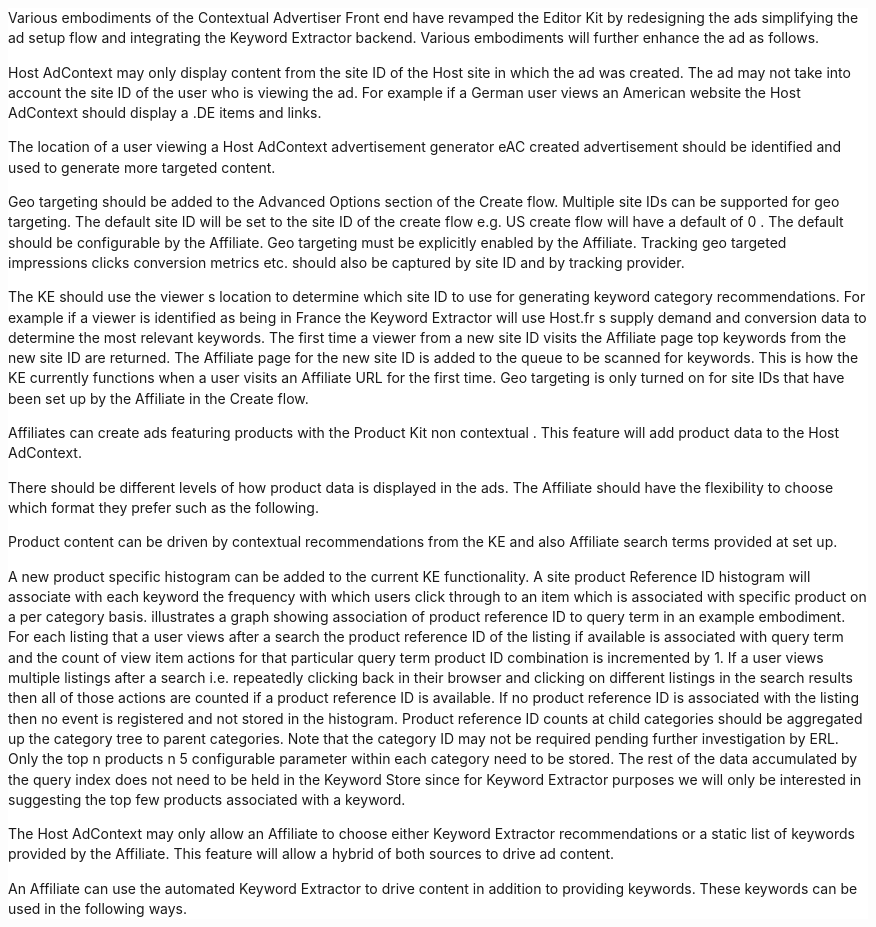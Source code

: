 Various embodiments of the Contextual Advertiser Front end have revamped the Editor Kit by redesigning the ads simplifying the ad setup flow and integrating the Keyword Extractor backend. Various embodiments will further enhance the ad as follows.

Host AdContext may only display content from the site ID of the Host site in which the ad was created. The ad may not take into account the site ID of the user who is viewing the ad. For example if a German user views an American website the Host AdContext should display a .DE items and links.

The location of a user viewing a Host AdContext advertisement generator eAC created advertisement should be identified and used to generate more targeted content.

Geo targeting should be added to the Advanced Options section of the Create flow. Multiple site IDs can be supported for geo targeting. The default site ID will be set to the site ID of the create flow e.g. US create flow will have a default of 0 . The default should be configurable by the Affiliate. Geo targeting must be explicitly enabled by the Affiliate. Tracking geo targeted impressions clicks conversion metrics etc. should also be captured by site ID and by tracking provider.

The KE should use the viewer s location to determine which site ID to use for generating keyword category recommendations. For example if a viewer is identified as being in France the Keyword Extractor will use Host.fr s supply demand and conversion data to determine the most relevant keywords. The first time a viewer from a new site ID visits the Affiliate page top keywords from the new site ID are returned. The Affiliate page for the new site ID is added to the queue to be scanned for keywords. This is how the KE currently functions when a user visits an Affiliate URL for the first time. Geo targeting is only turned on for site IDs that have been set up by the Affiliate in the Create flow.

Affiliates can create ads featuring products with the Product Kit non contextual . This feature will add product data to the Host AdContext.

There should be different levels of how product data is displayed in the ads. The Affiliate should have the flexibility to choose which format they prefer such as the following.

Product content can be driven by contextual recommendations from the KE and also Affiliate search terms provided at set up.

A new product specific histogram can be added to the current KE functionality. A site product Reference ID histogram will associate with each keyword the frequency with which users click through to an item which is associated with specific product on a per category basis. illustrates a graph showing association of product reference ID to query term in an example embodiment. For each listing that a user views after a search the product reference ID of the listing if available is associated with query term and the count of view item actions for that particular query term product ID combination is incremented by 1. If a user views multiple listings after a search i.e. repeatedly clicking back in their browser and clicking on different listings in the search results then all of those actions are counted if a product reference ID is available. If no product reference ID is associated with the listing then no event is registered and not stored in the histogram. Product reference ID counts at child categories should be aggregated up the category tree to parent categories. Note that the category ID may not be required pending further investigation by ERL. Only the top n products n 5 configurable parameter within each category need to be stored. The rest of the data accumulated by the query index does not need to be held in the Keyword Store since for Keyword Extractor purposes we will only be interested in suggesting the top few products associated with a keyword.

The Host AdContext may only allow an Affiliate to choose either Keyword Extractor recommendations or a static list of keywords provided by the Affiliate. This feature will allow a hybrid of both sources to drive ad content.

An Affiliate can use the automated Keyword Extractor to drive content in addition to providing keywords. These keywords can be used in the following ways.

* * *

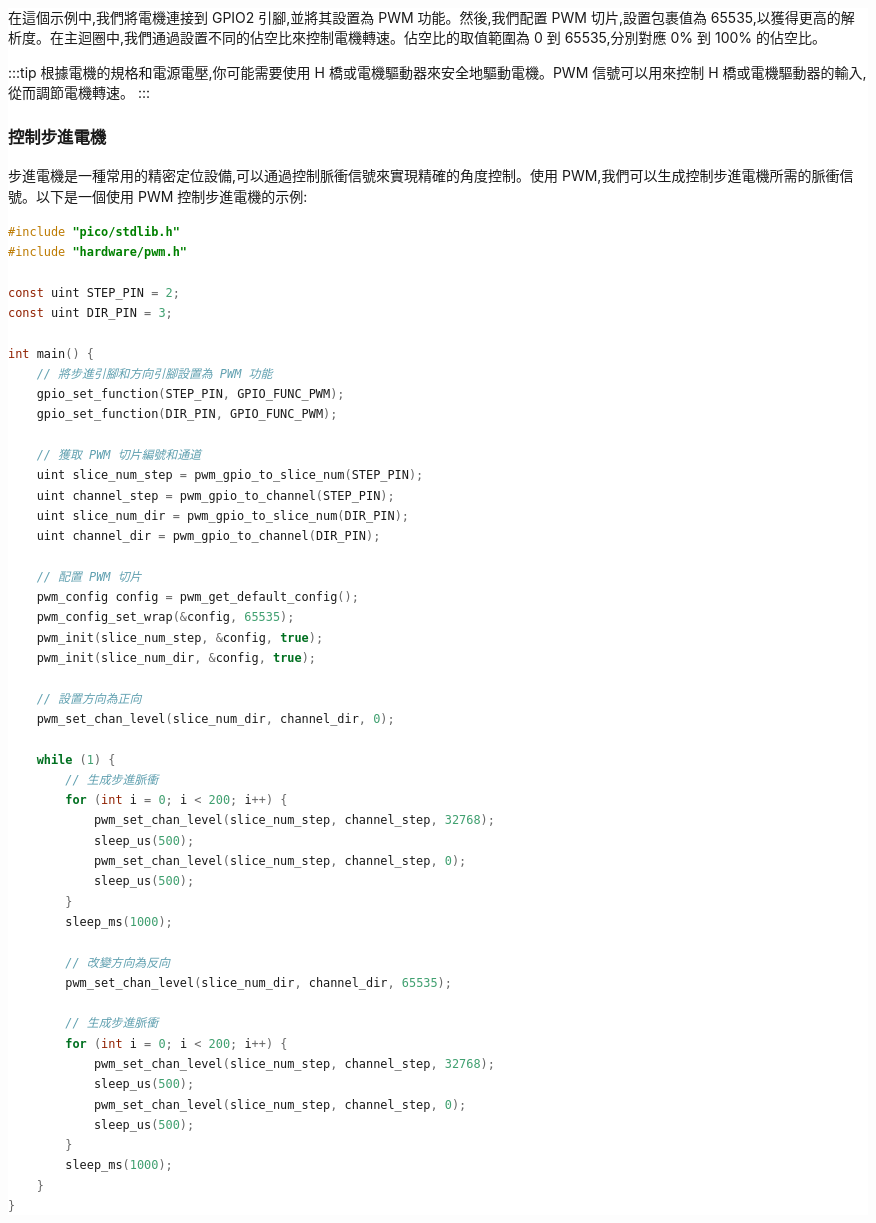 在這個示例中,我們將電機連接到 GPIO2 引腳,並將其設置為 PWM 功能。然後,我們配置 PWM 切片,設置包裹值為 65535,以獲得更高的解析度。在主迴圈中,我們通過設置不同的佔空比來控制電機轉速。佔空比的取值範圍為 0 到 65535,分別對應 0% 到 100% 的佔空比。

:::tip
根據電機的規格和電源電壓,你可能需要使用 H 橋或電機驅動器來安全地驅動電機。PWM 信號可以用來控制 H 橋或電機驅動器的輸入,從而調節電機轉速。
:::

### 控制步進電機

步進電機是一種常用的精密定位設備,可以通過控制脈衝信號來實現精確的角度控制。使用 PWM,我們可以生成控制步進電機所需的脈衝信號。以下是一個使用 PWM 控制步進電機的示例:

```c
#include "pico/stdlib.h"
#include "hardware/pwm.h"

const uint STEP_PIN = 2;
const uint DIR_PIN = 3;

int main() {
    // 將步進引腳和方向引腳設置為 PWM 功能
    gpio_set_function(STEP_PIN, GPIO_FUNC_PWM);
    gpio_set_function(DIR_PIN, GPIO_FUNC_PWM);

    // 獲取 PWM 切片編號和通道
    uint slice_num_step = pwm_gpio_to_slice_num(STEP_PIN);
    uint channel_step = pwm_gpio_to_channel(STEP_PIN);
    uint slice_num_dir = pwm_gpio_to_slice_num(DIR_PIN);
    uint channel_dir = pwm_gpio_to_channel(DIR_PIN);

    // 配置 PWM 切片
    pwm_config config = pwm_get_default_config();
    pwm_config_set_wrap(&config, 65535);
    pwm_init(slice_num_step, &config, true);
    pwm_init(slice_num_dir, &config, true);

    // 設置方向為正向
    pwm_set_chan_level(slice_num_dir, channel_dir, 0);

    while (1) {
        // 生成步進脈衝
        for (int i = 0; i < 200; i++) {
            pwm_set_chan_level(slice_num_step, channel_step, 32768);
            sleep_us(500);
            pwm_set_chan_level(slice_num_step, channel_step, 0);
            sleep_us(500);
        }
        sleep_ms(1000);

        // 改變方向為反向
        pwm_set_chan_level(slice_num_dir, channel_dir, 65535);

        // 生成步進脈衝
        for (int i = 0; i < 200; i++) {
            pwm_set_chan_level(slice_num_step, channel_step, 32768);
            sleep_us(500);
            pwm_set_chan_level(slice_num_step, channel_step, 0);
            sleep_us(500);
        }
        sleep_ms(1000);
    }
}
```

**Exercise instructions:**
Identify each line in the records above containing the word "have"; copy those lines.

**Task result:**
: Various embodiments of the Contextual Advertiser Front end have revamped the Editor Kit by redesigning the ads simplifying the ad setup flow and integrating the Keyword Extractor backend. Various embodiments will further enhance the ad as follows.
Geo targeting should be added to the Advanced Options section of the Create flow. Multiple site IDs can be supported for geo targeting. The default site ID will be set to the site ID of the create flow e.g. US create flow will have a default of 0 . The default should be configurable by the Affiliate. Geo targeting must be explicitly enabled by the Affiliate. Tracking geo targeted impressions clicks conversion metrics etc. should also be captured by site ID and by tracking provider.
The KE should use the viewer s location to determine which site ID to use for generating keyword category recommendations. For example if a viewer is identified as being in France the Keyword Extractor will use Host.fr s supply demand and conversion data to determine the most relevant keywords. The first time a viewer from a new site ID visits the Affiliate page top keywords from the new site ID are returned. The Affiliate page for the new site ID is added to the queue to be scanned for keywords. This is how the KE currently functions when a user visits an Affiliate URL for the first time. Geo targeting is only turned on for site IDs that have been set up by the Affiliate in the Create flow.
There should be different levels of how product data is displayed in the ads. The Affiliate should have the flexibility to choose which format they prefer such as the following.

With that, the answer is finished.